### [Required work]
Copy out the lines of the material that include the string "family".

### [Source material]
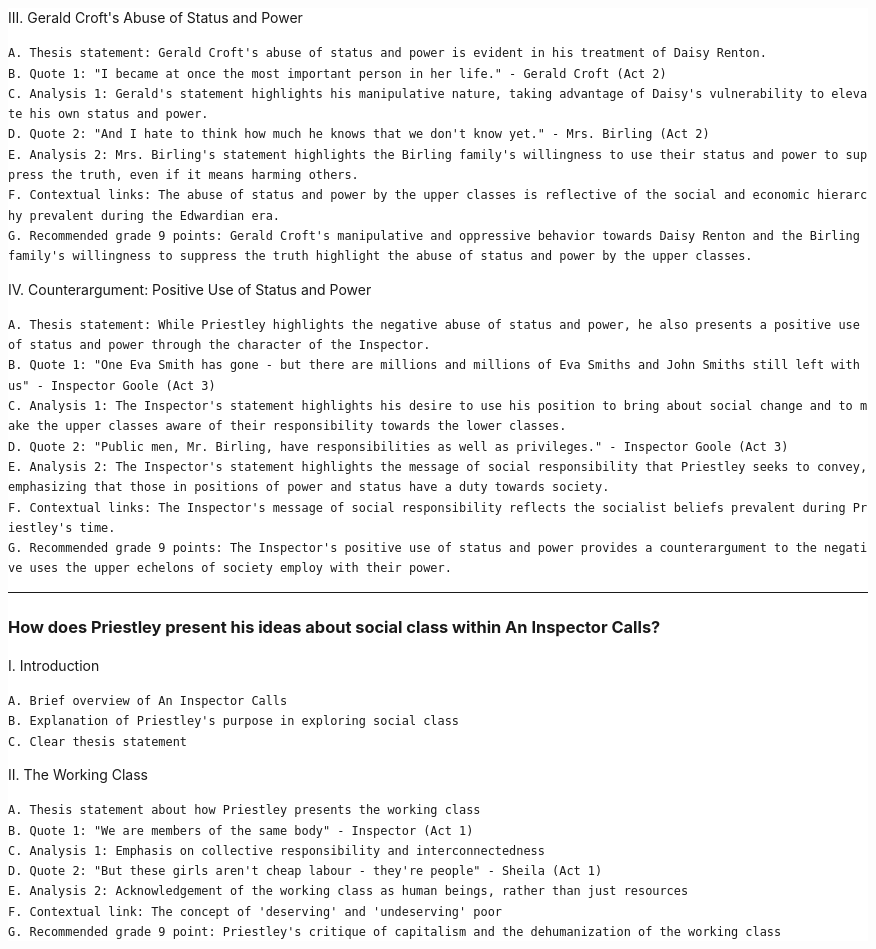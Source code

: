 III. Gerald Croft's Abuse of Status and Power

    A. Thesis statement: Gerald Croft's abuse of status and power is evident in his treatment of Daisy Renton.
    B. Quote 1: "I became at once the most important person in her life." - Gerald Croft (Act 2)
    C. Analysis 1: Gerald's statement highlights his manipulative nature, taking advantage of Daisy's vulnerability to elevate his own status and power.
    D. Quote 2: "And I hate to think how much he knows that we don't know yet." - Mrs. Birling (Act 2)
    E. Analysis 2: Mrs. Birling's statement highlights the Birling family's willingness to use their status and power to suppress the truth, even if it means harming others.
    F. Contextual links: The abuse of status and power by the upper classes is reflective of the social and economic hierarchy prevalent during the Edwardian era.
    G. Recommended grade 9 points: Gerald Croft's manipulative and oppressive behavior towards Daisy Renton and the Birling family's willingness to suppress the truth highlight the abuse of status and power by the upper classes.

IV. Counterargument: Positive Use of Status and Power

    A. Thesis statement: While Priestley highlights the negative abuse of status and power, he also presents a positive use of status and power through the character of the Inspector.
    B. Quote 1: "One Eva Smith has gone - but there are millions and millions of Eva Smiths and John Smiths still left with us" - Inspector Goole (Act 3)
    C. Analysis 1: The Inspector's statement highlights his desire to use his position to bring about social change and to make the upper classes aware of their responsibility towards the lower classes.
    D. Quote 2: "Public men, Mr. Birling, have responsibilities as well as privileges." - Inspector Goole (Act 3)
    E. Analysis 2: The Inspector's statement highlights the message of social responsibility that Priestley seeks to convey, emphasizing that those in positions of power and status have a duty towards society.
    F. Contextual links: The Inspector's message of social responsibility reflects the socialist beliefs prevalent during Priestley's time.
    G. Recommended grade 9 points: The Inspector's positive use of status and power provides a counterargument to the negative uses the upper echelons of society employ with their power.

---

### How does Priestley present his ideas about social class within An Inspector Calls?

I. Introduction

    A. Brief overview of An Inspector Calls
    B. Explanation of Priestley's purpose in exploring social class
    C. Clear thesis statement

II. The Working Class

    A. Thesis statement about how Priestley presents the working class
    B. Quote 1: "We are members of the same body" - Inspector (Act 1)
    C. Analysis 1: Emphasis on collective responsibility and interconnectedness
    D. Quote 2: "But these girls aren't cheap labour - they're people" - Sheila (Act 1)
    E. Analysis 2: Acknowledgement of the working class as human beings, rather than just resources
    F. Contextual link: The concept of 'deserving' and 'undeserving' poor
    G. Recommended grade 9 point: Priestley's critique of capitalism and the dehumanization of the working class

### [Output below]
    E. Analysis 2: Mrs. Birling's statement highlights the Birling family's willingness to use their status and power to suppress the truth, even if it means harming others.
    G. Recommended grade 9 points: Gerald Croft's manipulative and oppressive behavior towards Daisy Renton and the Birling family's willingness to suppress the truth highlight the abuse of status and power by the upper classes.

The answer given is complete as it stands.